Не сговариваясь, обе улыбнулись.
– Ладно. У меня есть и хорошая новость, – с видом заправского фокусника Мариса выдернула из кармана кулон, закачавшийся в воздухе подобно маятнику.
– Получилось? – ахнула Нарцисса.
В ответ Мариса лишь улыбнулась.
– Мерлин! – Нарцисса схватила подругу за плечи и встряхнула. – Получилось! Я сегодня чуть с ума не сошла, когда Люциус вручил ему фамильный перстень. Полдня пыталась решить: сказать Драко или нет. А потом подумала: что я ему скажу? О заклинании? Но как же тогда… семейные идеалы? Мариса, как я тебя люблю!
И куда делась степенность, куда пропала грусть? Две женщины, будто два подростка, закружились по комнате.
Сколько бессонных ночей, десятки старинных книг и страх оттого, что кто-то узнает. И вот результат. Серебряный дракончик, сжимающий в когтях букву «М». Нарцисса бы поспорила о стиле подарка, но стоило признать, что Мариса гораздо лучше осведомлена о вкусах Драко. У нее была возможность понаблюдать за ним, когда он расслаблен, весел или печален. Это при матери он был безупречным и сдержанным, словно старался продемонстрировать все свое воспитание. А ведь так хотелось, чтобы он просто бегал и дурачился, смеялся и злился – был обычным мальчиком, а не наследником старинного рода.
В дверь негромко постучали. Мариса быстро спрятала подарок.
– Миссис Малфой, когда подавать праздничный торт? – эльф склонился в ожидании ответа.
– После вручения подарков.
Эльф снова поклонился и бесшумно исчез.
– Вручение подарков… – задумчиво произнесла Мариса.
– Дурацкая церемония, – откликнулась хозяйка дома.
*
– На минутку, – Мариса Делоре практически силой тянет племянника за локоть.
– Мариса, ну давай потом, а?
– Никуда твоя Блез не денется.
– А вдруг?
– Драко, поверь опытной женщине.
– Я так неотразим? – самодовольная ухмылка на мальчишеском лице.
– Я бы сказала: безобразно самоуверен, но девочкам в тринадцать лет подобное нравится.
Толкая тяжелую резную дверь, Мариса подумала, что все самые важные вопросы в их семьях всегда решаются в библиотеках. Наверное, здесь особая аура. Эти стены видели столько слез и тревог, сколько ни одни другие.
– Ну что? – нетерпеливый голос племянника заставил улыбнуться.

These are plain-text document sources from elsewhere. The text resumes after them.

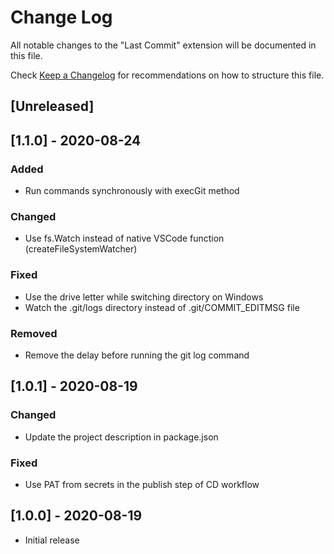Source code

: # Change Log

All notable changes to the "Last Commit" extension will be documented in this file.

Check [Keep a Changelog](http://keepachangelog.com/) for recommendations on how to structure this file.

## [Unreleased]

## [1.1.0] - 2020-08-24
### Added
- Run commands synchronously with execGit method

### Changed
- Use fs.Watch instead of native VSCode function (createFileSystemWatcher)

### Fixed
- Use the drive letter while switching directory on Windows
- Watch the .git/logs directory instead of .git/COMMIT_EDITMSG file

### Removed
- Remove the delay before running the git log command

## [1.0.1] - 2020-08-19
### Changed
- Update the project description in package.json

### Fixed
- Use PAT from secrets in the publish step of CD workflow

## [1.0.0] - 2020-08-19

- Initial release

Мариса обернулась к мальчику. Ведь совсем ребенок, а глаза не улыбаются – даже в день рождения. Взгляд женщины скользнул по фамильному перстню, который был слегка великоват и свободно болтался на тонком пальце. Изящная вещица, красивая… и смертоносная, если мальчик вздумает поступать по-своему. Но теперь есть другая вещь…
– У меня для тебя подарок.
– Э-э-э… то есть метла, подаренная утром, была разминкой? – Драко улыбнулся.
– Что-то вроде этого. Только одно условие…
– Ну вот… – протянул мальчик.
– Обещай, что ты не будешь его снимать.
– Вот еще. Вдруг это какой-нибудь чепчик или…
– Это не чепчик.
– Нет, ты сначала покажи, – Драко капризно притопнул ногой. С Марисой он мог позволить себе подобное.
В другой раз остался бы без подарка, но сегодня было важно застегнуть на его шее серебряный замочек от цепочки. Мариса вынула из кармана подарок. Драко с интересом за ней следил. Все, что дарилось сегодня, было причудливо упаковано, красиво преподнесено. Часто церемония и ожидания оказывались гораздо лучше самого подарка.
С Марисой все было иначе. На утреннем подарке был лишь бант, что лишало сам подарок интриги – то, что это метла, было видно за милю. Зато именно та модель, в которую Драко влюбился с первого взгляда, едва увидев в витрине магазина. Да, отец подарил «Нимбус-2001». Гриффиндорцы чуть не удавились от зависти, когда увидели подобную красоту, да еще у всей команды. Но «Звезда» последней модели была гораздо лучше: изящнее, легче, быстрее. А еще ее Драко выбрал сам. Пусть на «Нимбусе» он побеждает в школе. А дома… Дома будет ждать этот дорогой подарок.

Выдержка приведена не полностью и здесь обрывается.